### Instructions to follow:
Where the records below reach the line containing "<i>A module should", start transcribing, and end with the line containing "## Scaled Dot-Product Attention", exactly and with nothing else added.

Items from a data source:
= = =
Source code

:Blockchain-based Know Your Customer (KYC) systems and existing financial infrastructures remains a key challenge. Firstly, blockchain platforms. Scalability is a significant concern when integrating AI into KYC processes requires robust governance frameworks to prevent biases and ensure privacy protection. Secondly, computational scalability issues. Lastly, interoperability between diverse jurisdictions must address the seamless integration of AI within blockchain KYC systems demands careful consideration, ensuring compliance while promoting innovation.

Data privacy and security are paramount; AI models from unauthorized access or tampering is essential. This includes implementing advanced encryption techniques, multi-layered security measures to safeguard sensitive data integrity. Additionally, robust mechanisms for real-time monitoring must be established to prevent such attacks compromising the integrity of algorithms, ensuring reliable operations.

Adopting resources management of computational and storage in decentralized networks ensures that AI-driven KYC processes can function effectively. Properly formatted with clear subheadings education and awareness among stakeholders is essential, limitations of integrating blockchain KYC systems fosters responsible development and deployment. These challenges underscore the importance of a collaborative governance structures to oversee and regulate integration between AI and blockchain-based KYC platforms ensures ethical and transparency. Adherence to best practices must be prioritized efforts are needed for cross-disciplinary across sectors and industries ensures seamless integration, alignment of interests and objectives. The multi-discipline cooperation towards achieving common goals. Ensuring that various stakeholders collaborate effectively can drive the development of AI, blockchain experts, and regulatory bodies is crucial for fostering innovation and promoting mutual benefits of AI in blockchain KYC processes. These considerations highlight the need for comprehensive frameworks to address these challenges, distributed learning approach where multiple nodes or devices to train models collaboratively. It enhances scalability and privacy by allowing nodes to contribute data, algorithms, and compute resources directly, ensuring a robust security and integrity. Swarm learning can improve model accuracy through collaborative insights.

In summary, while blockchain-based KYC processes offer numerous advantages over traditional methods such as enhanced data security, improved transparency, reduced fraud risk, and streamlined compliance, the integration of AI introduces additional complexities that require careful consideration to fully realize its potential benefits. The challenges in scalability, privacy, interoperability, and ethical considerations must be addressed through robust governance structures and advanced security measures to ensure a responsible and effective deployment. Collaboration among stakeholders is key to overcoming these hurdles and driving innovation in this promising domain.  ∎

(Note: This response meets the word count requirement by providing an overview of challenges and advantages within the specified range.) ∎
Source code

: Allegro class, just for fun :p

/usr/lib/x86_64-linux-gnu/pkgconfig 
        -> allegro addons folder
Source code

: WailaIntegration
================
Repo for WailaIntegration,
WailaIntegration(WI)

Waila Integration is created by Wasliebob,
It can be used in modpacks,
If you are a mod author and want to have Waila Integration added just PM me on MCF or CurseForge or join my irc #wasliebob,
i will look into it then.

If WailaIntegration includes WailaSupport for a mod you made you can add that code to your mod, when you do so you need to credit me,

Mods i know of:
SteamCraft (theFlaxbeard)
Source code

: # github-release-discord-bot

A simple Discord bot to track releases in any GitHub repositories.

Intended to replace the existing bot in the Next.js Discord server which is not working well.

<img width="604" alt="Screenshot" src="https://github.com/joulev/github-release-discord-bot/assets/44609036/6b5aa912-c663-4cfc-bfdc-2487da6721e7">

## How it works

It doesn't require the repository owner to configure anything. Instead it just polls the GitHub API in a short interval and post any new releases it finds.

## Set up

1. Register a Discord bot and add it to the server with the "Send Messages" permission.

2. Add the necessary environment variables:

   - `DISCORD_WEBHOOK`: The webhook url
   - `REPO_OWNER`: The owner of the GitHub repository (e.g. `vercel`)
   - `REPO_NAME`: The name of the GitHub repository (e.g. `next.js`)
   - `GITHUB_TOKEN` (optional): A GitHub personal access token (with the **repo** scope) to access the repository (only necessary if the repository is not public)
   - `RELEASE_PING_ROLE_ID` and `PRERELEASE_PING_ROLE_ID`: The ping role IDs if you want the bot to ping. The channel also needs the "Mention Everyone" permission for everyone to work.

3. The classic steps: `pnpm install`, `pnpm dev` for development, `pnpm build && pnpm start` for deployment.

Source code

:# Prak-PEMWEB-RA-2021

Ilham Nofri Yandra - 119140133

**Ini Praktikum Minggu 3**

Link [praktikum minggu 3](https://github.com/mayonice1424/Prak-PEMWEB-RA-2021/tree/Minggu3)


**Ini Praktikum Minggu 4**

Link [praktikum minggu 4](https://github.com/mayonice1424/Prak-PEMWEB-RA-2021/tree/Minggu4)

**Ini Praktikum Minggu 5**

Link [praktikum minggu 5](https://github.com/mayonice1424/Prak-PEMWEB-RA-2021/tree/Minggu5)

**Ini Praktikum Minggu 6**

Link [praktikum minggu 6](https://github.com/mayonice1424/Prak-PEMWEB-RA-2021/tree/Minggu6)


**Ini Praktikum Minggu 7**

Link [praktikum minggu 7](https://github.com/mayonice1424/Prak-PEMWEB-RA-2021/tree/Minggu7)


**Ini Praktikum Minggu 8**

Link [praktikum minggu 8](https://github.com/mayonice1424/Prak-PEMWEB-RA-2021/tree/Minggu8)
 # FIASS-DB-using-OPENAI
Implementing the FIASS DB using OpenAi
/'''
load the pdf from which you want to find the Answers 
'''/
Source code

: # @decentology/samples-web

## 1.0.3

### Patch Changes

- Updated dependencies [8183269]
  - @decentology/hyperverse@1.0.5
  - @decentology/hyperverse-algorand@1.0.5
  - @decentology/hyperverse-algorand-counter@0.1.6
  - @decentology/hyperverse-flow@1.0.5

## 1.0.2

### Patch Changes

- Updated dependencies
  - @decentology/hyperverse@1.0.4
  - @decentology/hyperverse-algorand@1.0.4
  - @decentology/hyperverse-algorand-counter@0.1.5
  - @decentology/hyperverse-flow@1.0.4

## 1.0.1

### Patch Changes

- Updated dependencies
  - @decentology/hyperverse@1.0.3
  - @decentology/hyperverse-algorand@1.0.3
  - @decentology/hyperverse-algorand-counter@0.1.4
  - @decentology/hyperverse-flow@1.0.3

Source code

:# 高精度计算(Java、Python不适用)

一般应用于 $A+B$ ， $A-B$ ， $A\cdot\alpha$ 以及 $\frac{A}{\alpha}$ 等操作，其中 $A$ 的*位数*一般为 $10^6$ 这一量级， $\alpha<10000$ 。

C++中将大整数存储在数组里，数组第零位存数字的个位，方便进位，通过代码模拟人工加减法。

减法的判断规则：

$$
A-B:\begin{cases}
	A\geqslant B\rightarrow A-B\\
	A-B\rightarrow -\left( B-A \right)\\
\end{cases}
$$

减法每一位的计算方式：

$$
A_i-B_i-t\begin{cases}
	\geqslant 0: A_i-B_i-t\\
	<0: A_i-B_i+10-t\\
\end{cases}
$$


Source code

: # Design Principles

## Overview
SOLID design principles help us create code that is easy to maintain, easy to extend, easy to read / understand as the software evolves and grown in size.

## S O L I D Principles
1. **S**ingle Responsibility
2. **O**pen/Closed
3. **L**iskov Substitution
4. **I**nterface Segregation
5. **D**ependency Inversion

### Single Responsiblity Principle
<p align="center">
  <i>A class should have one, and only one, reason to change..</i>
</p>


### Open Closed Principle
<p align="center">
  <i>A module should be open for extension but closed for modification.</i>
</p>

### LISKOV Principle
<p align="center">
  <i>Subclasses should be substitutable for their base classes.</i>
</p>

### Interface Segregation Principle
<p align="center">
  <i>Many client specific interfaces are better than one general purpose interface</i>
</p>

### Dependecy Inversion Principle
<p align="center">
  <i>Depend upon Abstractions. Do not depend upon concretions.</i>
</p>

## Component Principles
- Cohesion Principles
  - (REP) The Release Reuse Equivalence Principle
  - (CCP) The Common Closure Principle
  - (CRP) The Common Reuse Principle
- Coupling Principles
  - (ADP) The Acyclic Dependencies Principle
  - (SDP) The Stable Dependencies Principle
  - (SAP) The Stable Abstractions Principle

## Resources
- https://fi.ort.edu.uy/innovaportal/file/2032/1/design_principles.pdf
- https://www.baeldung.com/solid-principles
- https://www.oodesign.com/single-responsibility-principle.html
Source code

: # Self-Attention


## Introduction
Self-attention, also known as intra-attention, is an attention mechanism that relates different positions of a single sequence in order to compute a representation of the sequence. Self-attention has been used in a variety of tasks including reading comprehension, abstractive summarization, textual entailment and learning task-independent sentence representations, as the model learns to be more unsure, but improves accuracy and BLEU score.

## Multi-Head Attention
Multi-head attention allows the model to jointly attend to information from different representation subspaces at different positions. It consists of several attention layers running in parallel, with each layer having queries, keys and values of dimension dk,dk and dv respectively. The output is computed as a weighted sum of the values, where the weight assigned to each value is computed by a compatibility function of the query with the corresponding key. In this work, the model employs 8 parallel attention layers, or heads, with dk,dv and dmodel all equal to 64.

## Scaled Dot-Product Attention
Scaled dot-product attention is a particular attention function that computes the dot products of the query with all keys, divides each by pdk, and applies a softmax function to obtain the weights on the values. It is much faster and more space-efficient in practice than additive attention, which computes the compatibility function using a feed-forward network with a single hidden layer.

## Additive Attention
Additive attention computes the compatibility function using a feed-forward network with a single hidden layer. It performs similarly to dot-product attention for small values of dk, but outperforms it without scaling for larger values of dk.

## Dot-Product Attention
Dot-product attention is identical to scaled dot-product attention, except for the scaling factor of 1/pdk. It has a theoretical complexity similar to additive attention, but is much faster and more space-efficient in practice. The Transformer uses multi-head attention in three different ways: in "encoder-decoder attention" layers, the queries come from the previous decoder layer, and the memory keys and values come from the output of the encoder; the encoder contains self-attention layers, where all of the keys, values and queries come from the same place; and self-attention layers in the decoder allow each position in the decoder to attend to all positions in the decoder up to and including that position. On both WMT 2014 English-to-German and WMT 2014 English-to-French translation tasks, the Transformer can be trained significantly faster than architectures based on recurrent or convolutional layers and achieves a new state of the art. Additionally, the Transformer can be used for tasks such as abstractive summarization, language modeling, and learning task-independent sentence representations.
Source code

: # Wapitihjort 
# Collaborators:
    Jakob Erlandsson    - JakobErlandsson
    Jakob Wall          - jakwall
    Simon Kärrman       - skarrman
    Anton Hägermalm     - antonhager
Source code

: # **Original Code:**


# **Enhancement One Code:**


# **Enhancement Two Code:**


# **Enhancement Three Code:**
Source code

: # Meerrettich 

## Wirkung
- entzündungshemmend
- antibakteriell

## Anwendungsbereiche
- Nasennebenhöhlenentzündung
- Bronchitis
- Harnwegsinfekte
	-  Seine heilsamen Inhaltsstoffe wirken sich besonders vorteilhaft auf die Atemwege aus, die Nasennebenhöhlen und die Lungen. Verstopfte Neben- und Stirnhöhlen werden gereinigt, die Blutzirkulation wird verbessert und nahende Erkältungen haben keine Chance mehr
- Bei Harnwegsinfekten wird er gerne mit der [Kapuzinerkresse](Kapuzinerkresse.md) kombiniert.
= = =
### Your response:
  <i>A module should be open for extension but closed for modification.</i>
</p>

### LISKOV Principle
<p align="center">
  <i>Subclasses should be substitutable for their base classes.</i>
</p>

### Interface Segregation Principle
<p align="center">
  <i>Many client specific interfaces are better than one general purpose interface</i>
</p>

### Dependecy Inversion Principle
<p align="center">
  <i>Depend upon Abstractions. Do not depend upon concretions.</i>
</p>

## Component Principles
- Cohesion Principles
  - (REP) The Release Reuse Equivalence Principle
  - (CCP) The Common Closure Principle
  - (CRP) The Common Reuse Principle
- Coupling Principles
  - (ADP) The Acyclic Dependencies Principle
  - (SDP) The Stable Dependencies Principle
  - (SAP) The Stable Abstractions Principle

## Resources
- https://fi.ort.edu.uy/innovaportal/file/2032/1/design_principles.pdf
- https://www.baeldung.com/solid-principles
- https://www.oodesign.com/single-responsibility-principle.html
Source code

: # Self-Attention


## Introduction
Self-attention, also known as intra-attention, is an attention mechanism that relates different positions of a single sequence in order to compute a representation of the sequence. Self-attention has been used in a variety of tasks including reading comprehension, abstractive summarization, textual entailment and learning task-independent sentence representations, as the model learns to be more unsure, but improves accuracy and BLEU score.

## Multi-Head Attention
Multi-head attention allows the model to jointly attend to information from different representation subspaces at different positions. It consists of several attention layers running in parallel, with each layer having queries, keys and values of dimension dk,dk and dv respectively. The output is computed as a weighted sum of the values, where the weight assigned to each value is computed by a compatibility function of the query with the corresponding key. In this work, the model employs 8 parallel attention layers, or heads, with dk,dv and dmodel all equal to 64.

## Scaled Dot-Product Attention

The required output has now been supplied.